Well deviation at a certain depth in a well can be represented by two angular values: one is the angle of the well axis from vertical, called the dip angle; the other is the angle between the projection of the well axis on the horizontal plane and the magnetic north direction, called azimuth. Well deviation measurements are the dip and azimuth of the well and are used to determine the dip of the seam and to calculate or correct the seam thickness.

5) Resistivity of

The resistivity is divided into micro-lateral, bi-lateral and tri-lateral, which differ in depth of investigation, with deep lateral being the largest in depth of investigation, shallow lateral being the second, and micro-lateral being the smallest. In the case of high-salinity mud or in the drilling of high-resistance stratum, only a small part of the supply current of the common resistivity logging method flows through the stratum, and the measurement result hardly reflects the resistivity change of the stratum accurately. The lateral logging adopts a method of focusing the power supply current, the current flowing out of the main electrode approximately vertically flows into the stratum, the influence of well fluid and low-resistance rock stratum on the calculated resistivity is reduced, the measured and calculated apparent resistivity is closer to the real resistivity of the rock stratum, the measuring curve has large gradient and good symmetry, and the lateral logging has good effects on dividing the ore bed and the thin ore bed and researching the structure of the ore bed.

6) Density of

The density is measured by a radioactive source that emits energetic particles into the formation to bombard the atoms of the formation, and is density per unit volume of rock, including solids and fluids. The density probe is mainly used for measuring the density of an ore bed and the positions of the interfaces of cement, fine gravel materials and coarse gravel materials when the ground immersion mining drill hole is formed into a well.

7) Well temperature

Well temperature logging, also known as thermal logging, can measure the earth temperature gradient; the method comprises the following steps of searching a well section for producing liquid in a liquid production well, and searching an injected well section in an injection well; for a thermal oil production well, the steam injection effect can be checked through the well temperature measurement of an adjacent well; the effect of fracture acidizing construction and the like can be evaluated. In uranium mine exploration, well temperature logging is mainly used for judging the position of a cement interface after well formation.

8) Sonic amplitude

The propagation velocity of the acoustic wave is different in different formations. The sonic velocity probe emits a sonic wave downhole through the probe, which propagates from the mud to the formation, which records the time t (depending on lithology and porosity) required for the sonic wave to travel through a 1m formation as a function of depth. The denser the rock, the smaller the time difference, the looser the rock, the greater the porosity, the greater the time difference. In the fracture zone or fissure zone of the tight rock formation, when sound waves pass through, sound wave energy is greatly absorbed and attenuated, so that the sound wave time difference is rapidly increased, and the characteristic of cycle skip is sometimes generated.

9) Electric current

When the internal resistance of the power supply line is small and the power supply electrode passes through rock strata with different resistivities in the well, the power supply current changes along with the change of the grounding resistance of the electrode. When the grounding resistance is increased, the current is reduced; and vice versa. The method of recording this current change is called recording a galvanic log. The method is mainly used for explaining the well cementation quality in uranium mining and metallurgy, and is used for determining the PVP floral tube position, the drilling water level height and the like.

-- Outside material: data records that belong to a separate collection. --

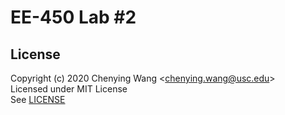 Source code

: # EE-450 Lab #2


## License

Copyright (c) 2020 Chenying Wang \<chenying.wang@usc.edu\> \
Licensed under MIT License \
See [LICENSE](./LICENSE)
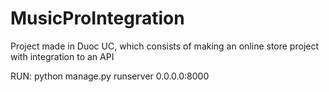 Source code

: # MusicProIntegration
Project made in Duoc UC, which consists of making an online store project with integration to an API

RUN: python manage.py runserver 0.0.0.0:8000
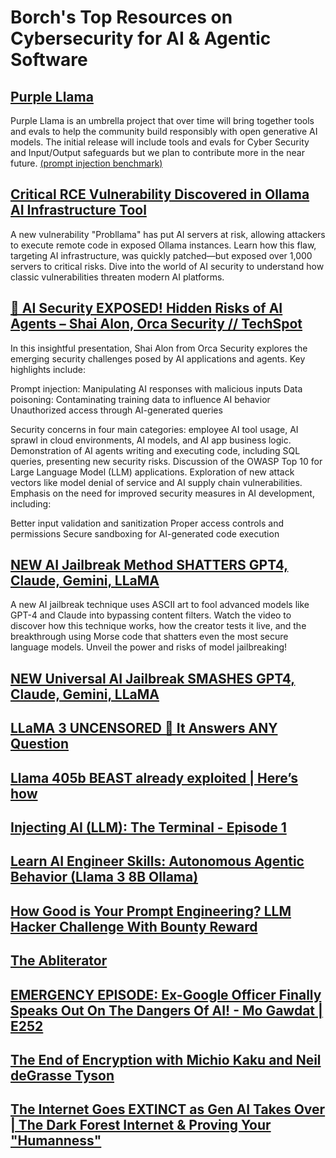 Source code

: # Borch's Top Resources on Cybersecurity for AI & Agentic Software

## [Purple Llama](https://github.com/meta-llama/PurpleLlama/tree/main)

Purple Llama is an umbrella project that over time will bring together tools and evals to help the community build responsibly with open generative AI models. The initial release will include tools and evals for Cyber Security and Input/Output safeguards but we plan to contribute more in the near future. [(prompt injection benchmark)](https://github.com/meta-llama/PurpleLlama/blob/main/CybersecurityBenchmarks/benchmark/prompt_injection_benchmark.py)

## [Critical RCE Vulnerability Discovered in Ollama AI Infrastructure Tool](https://thehackernews.com/2024/06/critical-rce-vulnerability-discovered.html)

A new vulnerability "Probllama" has put AI servers at risk, allowing attackers to execute remote code in exposed Ollama instances. Learn how this flaw, targeting AI infrastructure, was quickly patched—but exposed over 1,000 servers to critical risks. Dive into the world of AI security to understand how classic vulnerabilities threaten modern AI platforms.

## [🤯 AI Security EXPOSED! Hidden Risks of AI Agents – Shai Alon, Orca Security // TechSpot](https://www.youtube.com/watch?v=jT6sTw8Cr7U&list=PLO30wIj8QSRDxDvYzKYeBttEwIs2jI56W&index=105&ab_channel=OnTheSpotDevelopment)

In this insightful presentation, Shai Alon from Orca Security explores the emerging security challenges posed by AI applications and agents. Key highlights include:

Prompt injection: Manipulating AI responses with malicious inputs
Data poisoning: Contaminating training data to influence AI behavior
Unauthorized access through AI-generated queries

Security concerns in four main categories: employee AI tool usage, AI sprawl in cloud environments, AI models, and AI app business logic.
Demonstration of AI agents writing and executing code, including SQL queries, presenting new security risks.
Discussion of the OWASP Top 10 for Large Language Model (LLM) applications.
Exploration of new attack vectors like model denial of service and AI supply chain vulnerabilities.
Emphasis on the need for improved security measures in AI development, including:

Better input validation and sanitization
Proper access controls and permissions
Secure sandboxing for AI-generated code execution

## [NEW AI Jailbreak Method SHATTERS GPT4, Claude, Gemini, LLaMA](https://www.youtube.com/watch?v=5cEvNO9rZgI&list=PLO30wIj8QSRDxDvYzKYeBttEwIs2jI56W&index=14&ab_channel=MatthewBerman)

A new AI jailbreak technique uses ASCII art to fool advanced models like GPT-4 and Claude into bypassing content filters. Watch the video to discover how this technique works, how the creator tests it live, and the breakthrough using Morse code that shatters even the most secure language models. Unveil the power and risks of model jailbreaking!

## [NEW Universal AI Jailbreak SMASHES GPT4, Claude, Gemini, LLaMA ](https://www.youtube.com/watch?v=9IM5d-egZ7M&t=584s)

## [LLaMA 3 UNCENSORED 🥸 It Answers ANY Question](https://www.youtube.com/watch?v=wl9iLKkJXNA&list=PLO30wIj8QSRDxDvYzKYeBttEwIs2jI56W&index=72)

## [Llama 405b BEAST already exploited | Here’s how](https://www.youtube.com/watch?v=zEzWWUddn34&ab_channel=AlexZiskind)

## [Injecting AI (LLM): The Terminal - Episode 1](https://www.youtube.com/watch?v=ju8hdBaNDpI)

## [Learn AI Engineer Skills: Autonomous Agentic Behavior (Llama 3 8B Ollama)](https://www.youtube.com/watch?v=pCe0xWrtChY&ab_channel=AllAboutAI)

## [How Good is Your Prompt Engineering? LLM Hacker Challenge With Bounty Reward](https://www.youtube.com/watch?v=oe2PhEyERzc&ab_channel=AllAboutAI)

## [The Abliterator](https://github.com/FailSpy/abliterator)

## [EMERGENCY EPISODE: Ex-Google Officer Finally Speaks Out On The Dangers Of AI! - Mo Gawdat | E252](https://www.youtube.com/watch?v=bk-nQ7HF6k4)

## [The End of Encryption with Michio Kaku and Neil deGrasse Tyson](https://www.youtube.com/watch?v=K-32lA78GWI&list=PLO30wIj8QSRDxDvYzKYeBttEwIs2jI56W&index=10)

## [The Internet Goes EXTINCT as Gen AI Takes Over | The Dark Forest Internet & Proving Your "Humanness"](https://www.youtube.com/watch?v=3NN5L-f0cDo&list=PLO30wIj8QSRDxDvYzKYeBttEwIs2jI56W&index=37)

The conventional combined probe, the acoustic wave combined probe and the short-section probe are connected in series, so that the parameters in the mine such as natural potential, well diameter, well deviation, resistivity, well temperature, current, acoustic amplitude, gamma radiation amount, density parameters of the mine and the like in the mine can be measured at one time, and the integration level is improved on the basis of the existing forming independent logging technical principle, so that the logging efficiency is improved, the loss of equipment is reduced, and the logging cost and the logging time are reduced.

Various parameters are concentrated in a limited space of a probe tube, the influence of interference factors exists, and the requirements of different parameters on the measurement environment are different. The drilling top angle and the drilling azimuth angle are measured by using the geomagnetic field, a magnetic field sensor adopted for measurement is a magnetic sensitive device, various magnetic fields such as electromagnetic induction caused by steel structures around the sensor and a transformer, a coil and a power-on parallel wire in an electronic circuit, noise of a power supply and the like can influence the reliability of a measurement result, so that a bracket material inside a probe near a well inclination measurement module is made of a nonmagnetic hard aluminum material, an external sleeve structure is also made of a nonmagnetic titanium alloy material, the well inclination sensor and a well inclination measurement circuit are far away from other circuit modules in the probe, and the influence of an interference magnetic field on the measurement of the drilling top angle and the drilling azimuth angle is effectively reduced.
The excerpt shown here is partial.